The mixed-income, three-building complex includes 151 units of low-income rental housing and 71 moderate- and middle-income co-op units. Connected by a series of gardens that begin in the courtyard and spiral up through a series of green roofs with solar panels, the project features a 20-story tower at the north end of the site, six-to-12 story mid-rise buildings in the middle and three-to-four townhouses to south. Of the 151 rental units, 17 units are reserved for households earning 30% of the area median income, or what is equivalent to $23,040 for a family of four, 13 units are set a 40% of AMI $30,720 for a family of four), and 120 units are set at 60% of AMI ($46,080 for a family of four).

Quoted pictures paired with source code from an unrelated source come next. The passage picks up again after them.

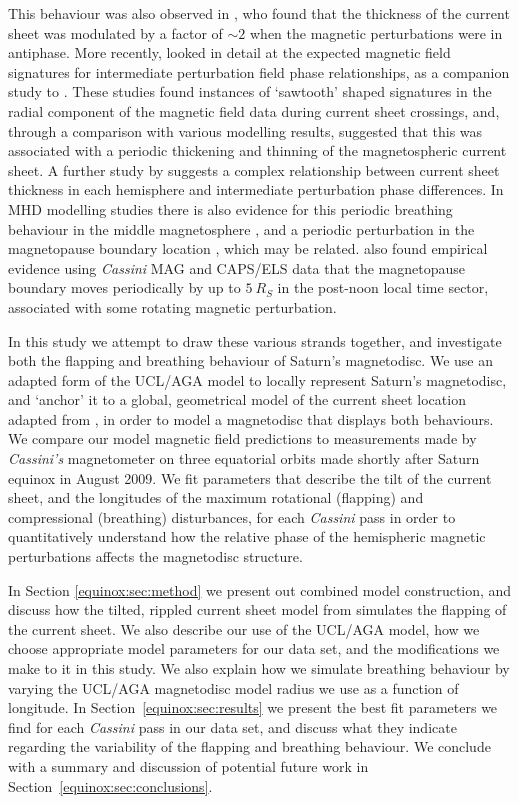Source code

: This behaviour was also observed in \citet{provan2012}, who found that the thickness of the current sheet was modulated by a factor of ${\sim}2$ when the magnetic perturbations were in antiphase. More recently, \citet{thomsen2017} looked in detail at the expected magnetic field signatures for intermediate perturbation field phase relationships, as a companion study to \citet{cowley2017a}. These studies found instances of `sawtooth' shaped signatures in the radial component of the magnetic field data during current sheet crossings, and, through a comparison with various modelling results, suggested that this was associated with a periodic thickening and thinning of the magnetospheric current sheet. A further study by \citet{cowley2017b} suggests a complex relationship between current sheet thickness in each hemisphere and intermediate perturbation phase differences. In MHD modelling studies there is also evidence for this periodic breathing behaviour in the middle magnetosphere \citep{ramer2016}, and a periodic perturbation in the magnetopause boundary location \citep{kivelson2014}, which may be related. \citet{clarke2010} also found empirical evidence using \textit{Cassini} MAG and CAPS/ELS data that the magnetopause boundary moves periodically by up to $\SI{5}{R_S}$ in the post-noon local time sector, associated with some rotating  magnetic perturbation.

In this study we attempt to draw these various strands together, and investigate both the flapping and breathing behaviour of Saturn's magnetodisc. We use an adapted form of the UCL/AGA model to locally represent Saturn's magnetodisc, and `anchor' it to a global, geometrical model of the current sheet location adapted from \citet{arridge2011}, in order to model a magnetodisc that displays both behaviours. We compare our model magnetic field predictions to measurements made by \textit{Cassini's} magnetometer on three equatorial orbits made shortly after Saturn equinox in August 2009. We fit parameters that describe the tilt of the current sheet, and the longitudes of the maximum rotational (flapping) and compressional (breathing) disturbances, for each \textit{Cassini} pass in order to quantitatively understand how the relative phase of the hemispheric magnetic perturbations affects the magnetodisc structure. 

In Section \ref{equinox:sec:method} we present out combined model construction, and discuss how the tilted, rippled current sheet model from \cite{arridge2011} simulates the flapping of the current sheet. We also describe our use of the UCL/AGA model, how we choose appropriate model parameters for our data set, and the modifications we make to it in this study. We also explain how we simulate breathing behaviour by varying the UCL/AGA magnetodisc model radius we use as a function of longitude. In Section~\ref{equinox:sec:results} we present the best fit parameters we find for each \textit{Cassini} pass in our data set, and discuss what they indicate regarding the variability of the flapping and breathing behaviour. We conclude with a summary and discussion of potential future work in Section~\ref{equinox:sec:conclusions}.

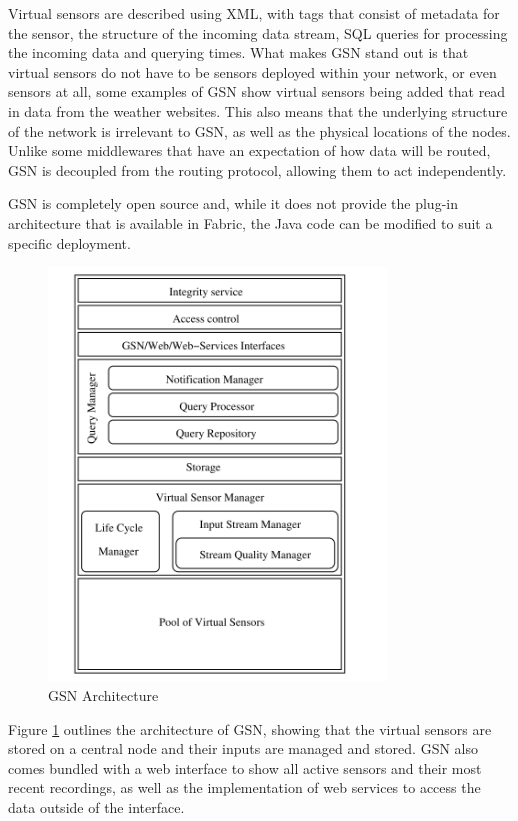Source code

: Virtual sensors are described using XML, with tags that consist of metadata for the sensor, the structure of the incoming data stream, SQL queries for processing the incoming data and querying times. What makes GSN stand out is that virtual sensors do not have to be sensors deployed within your network, or even sensors at all, some examples of GSN show virtual sensors being added that read in data from the weather websites. This also means that the underlying structure of the network is irrelevant to GSN, as well as the physical locations of the nodes. Unlike some middlewares that have an expectation of how data will be routed, GSN is decoupled from the routing protocol, allowing them to act independently.

GSN is completely open source and, while it does not provide the plug-in architecture that is available in Fabric, the Java code can be modified to suit a specific deployment. 

		\begin{figure}[p]
		\centering
		\includegraphics[width=0.8\textwidth]{Chap2/figures/gsn_arch.png}
		\caption{GSN Architecture}
		\label{bg:fig:gsn}
		\end{figure}

Figure \ref{bg:fig:gsn} outlines the architecture of GSN, showing that the virtual sensors are stored on a central node and their inputs are managed and stored. GSN also comes bundled with a web interface to show all active sensors and their most recent recordings, as well as the implementation of web services to access the data outside of the interface.

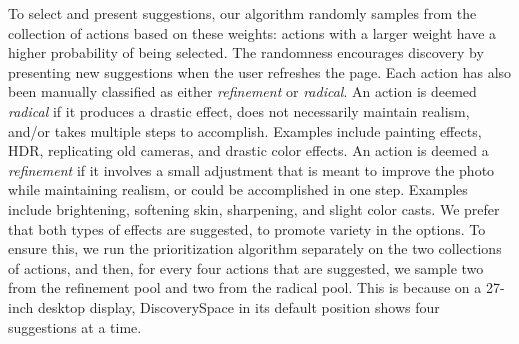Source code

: To select and present suggestions, our algorithm randomly samples from the collection of actions based on these weights: actions with a larger weight have a higher probability of being selected. The randomness encourages discovery by presenting new suggestions when the user refreshes the page. Each action has also been manually classified as either \textit{refinement} or \textit{radical}. An action is deemed \textit{radical} if it produces a drastic effect, does not necessarily maintain realism, and/or takes multiple steps to accomplish. Examples include painting effects, HDR, replicating old cameras, and drastic color effects. An action is deemed a \textit{refinement} if it involves a small adjustment that is meant to improve the photo while maintaining realism, or could be accomplished in one step. Examples include brightening, softening skin, sharpening, and slight color casts. We prefer that both types of effects are suggested, to promote variety in the options. To ensure this, we run the prioritization algorithm separately on the two collections of actions, and then, for every four actions that are suggested, we sample two from the refinement pool and two from the radical pool. This is because on a 27-inch desktop display, Discovery\-Space in its default position shows four suggestions at a time.
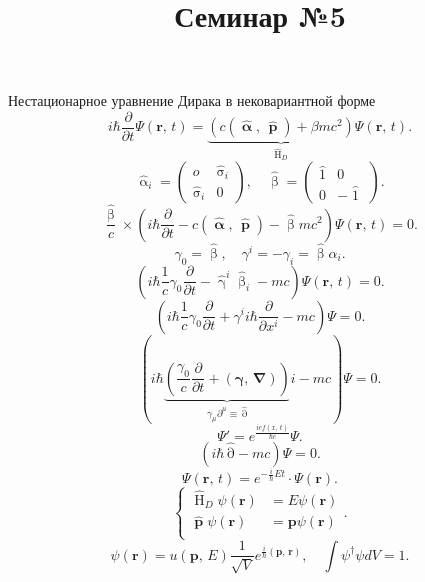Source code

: \documentclass[a4paper]{article}
\title{Семинар №5}
\begin{document}
	\maketitle
	Нестационарное уравнение Дирака в нековариантной форме
\[
	i \hbar \frac{\partial }{\partial t} \Psi\left( \mathbf{r},\,t \right) =
	\underbrace{\left( c(\widehat{\operatorname{\boldsymbol{\alpha}}},\, \widehat{\operatorname{\mathbf{p}}})+\beta m c^2 \right)}_{\widehat{\operatorname{H}}_D} \Psi( \mathbf{r},\,t)
.\] 
\[
	\widehat{\operatorname{\alpha}}_i= \begin{pmatrix} o & \widehat{\operatorname{\sigma}}_i\\
	\widehat{\operatorname{\sigma}}_i & 0\end{pmatrix},\quad
	\widehat{\operatorname{\beta}}= \begin{pmatrix} 
	\widehat{\operatorname{1}}& 0\\
0 & -\widehat{\operatorname{1}}\end{pmatrix} 
.\] 
\[
\frac{\widehat{\operatorname{\beta}}}{c}\times
\left( i \hbar \frac{\partial }{\partial t} -c \left( 
\widehat{\operatorname{\boldsymbol{\alpha}}},\, \widehat{\operatorname{\mathbf{p}}}\right) -\widehat{\operatorname{\beta}} m c^2 \right) 
\Psi \left( \mathbf{r},\,t \right) =0
.\] 
\[
\gamma_0= \widehat{\operatorname{\beta}},\quad
\gamma^i=- \gamma_i = \widehat{\operatorname{\beta}} \alpha_i
.\] 
\[
	\left( i\hbar \frac{1}{c} \gamma_0 \frac{\partial }{\partial t} - \widehat{\operatorname{\gamma}}^i\widehat{\operatorname{\beta}}_i -mc\right) \Psi(\mathbf{r},\,t)=0
.\] 
\[
	\left( i \hbar \frac{1}{c} \gamma_0 \frac{\partial }{\partial t} + \gamma^i i\hbar \frac{\partial }{\partial x^i}-mc  \right) \Psi=0
.\] 
\[
\left( i\hbar \underbrace{\left( \frac{\gamma_0}{c}\frac{\partial }{\partial t} + \left( \boldsymbol{\gamma},\,\boldsymbol{\nabla} \right)  \right) }_{\gamma_\mu \partial^\mu\equiv \widehat{\operatorname{\partial}}}
i-mc \right)\Psi=0 .\] 
\[
	\Psi'= e^{\frac{ie f(x,\,t)}{\hbar c}}\Psi
.\] 
\[
	\left( i\hbar \widehat{\operatorname{\partial}}-mc \right) 
	\Psi=0
.\] 
\[
	\Psi(\mathbf{r},\,t)= e^{- \frac{i}{\hbar }E t}\cdot
	\Psi (\mathbf{r})
.\] 
\[
\left\{
\begin{aligned}
	\widehat{\operatorname{H}}_D \psi(\mathbf{r})&= E\psi(\mathbf{r}) \\
	\widehat{\operatorname{\mathbf{p}}}\psi(\mathbf{r})&= 
	\mathbf{p} \psi(\mathbf{r})\\
\end{aligned}
\right.
.\] 
\[
	\psi(\mathbf{r})= u(\mathbf{p},\,E)\frac{1}{\sqrt{V} }
	e^{\frac{i}{\hbar }\left( \mathbf{p},\,\mathbf{r} \right) },
	\quad \int \psi^\dagger \psi dV=1
.\] 
\end{document}
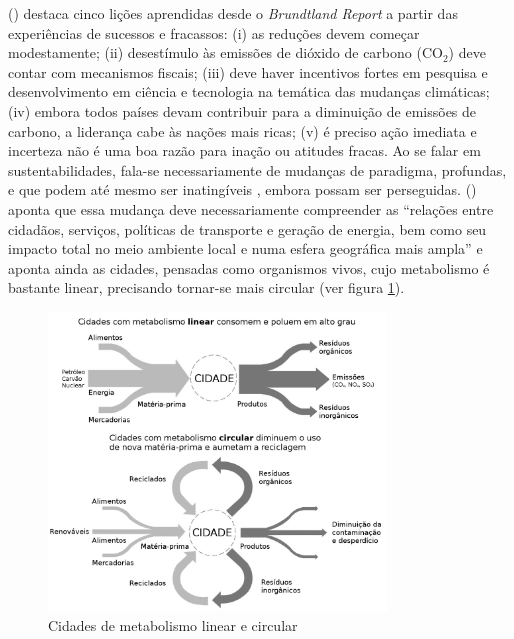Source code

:  (\citeyear{BANISTER2005}) destaca cinco lições aprendidas desde o \emph{Brundtland Report} a partir das experiências de sucessos e fracassos: (i) as reduções devem começar modestamente; (ii) desestímulo às emissões de dióxido de carbono (CO$_2$) deve contar com mecanismos fiscais; (iii) deve haver incentivos fortes em pesquisa e desenvolvimento em ciência e tecnologia na temática das mudanças climáticas; (iv) embora todos países devam contribuir para a diminuição de emissões de carbono, a liderança cabe às nações mais ricas; (v) é preciso ação imediata e incerteza não é uma boa razão para inação ou atitudes fracas.
Ao se falar em sustentabilidades, fala-se necessariamente de mudanças de paradigma, profundas, e que podem até mesmo ser inatingíveis \cite{GLASBY2002}, embora possam ser perseguidas.  (\citeyear{ROGERS2000}) aponta que essa mudança deve necessariamente compreender as ``relações entre cidadãos, serviços, políticas de transporte e geração de energia, bem como seu impacto total no meio ambiente local e numa esfera geográfica mais ampla'' e aponta ainda as cidades, pensadas como organismos vivos, cujo metabolismo é bastante linear, precisando tornar-se mais circular (ver figura \ref{fig:cidade-metabolismos}).

\begin{figure}[htb]%
    \caption{\label{fig:cidade-metabolismos}Cidades de metabolismo linear e circular}%
    \begin{center}%
        \includegraphics[width=0.80\textwidth]{./imagens/richard-linear-circular.jpg}%
    \end{center}%
\end{figure}%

The project also includes energy saving features such as motion sensors in stairways and corridors and building-integrated photovoltaic panels to produce electricity from solar energy. In addition, individual apartments feature EnergyStar appliances, energy-efficient lighting, panoramic high-efficiency windows, natural cross ventilation, low VOC materials, super-sealed insulation and water-conserving fixtures. And in keeping with the building’s mission of healthy living, the property’s ground floor retail space is leased to Montefiore Medical Center, a 5,000-square-foot medical office equipped to deliver over 15,000 visits a year to approximately 6,000 patients.

The ceremony symbolized a new era for the neighborhood, which was once plagued with crime, blight, and abandonment in the 1970s and 1980s. In the early 90s, the city adopted the Melrose Commons Urban Renewal Area plan to help foster redevelopment efforts across 46 acres in the borough’s Community Board 1 and 3. Since construction began, 2,818 new residential units have been completed, and approximately 300,000 square feet of commercial space has been added – a dream for many that has now become a reality.

“Twenty years ago, it was inconceivable that the future of this neighborhood would look as bright as it does today,” said Mayor Bloomberg, at the event. “No one would have predicted that today there would one day be one of the most innovative, exciting, environmentally sustainable affordable housing developments in the nation – if not the world. The change that has swept through the South Bronx in the last decade challenges the very notions of what is and isn’t possible in urban revival. And investment in high-quality affordable housing – made possible by partnerships like the one behind Via Verde – has been the catalyst.”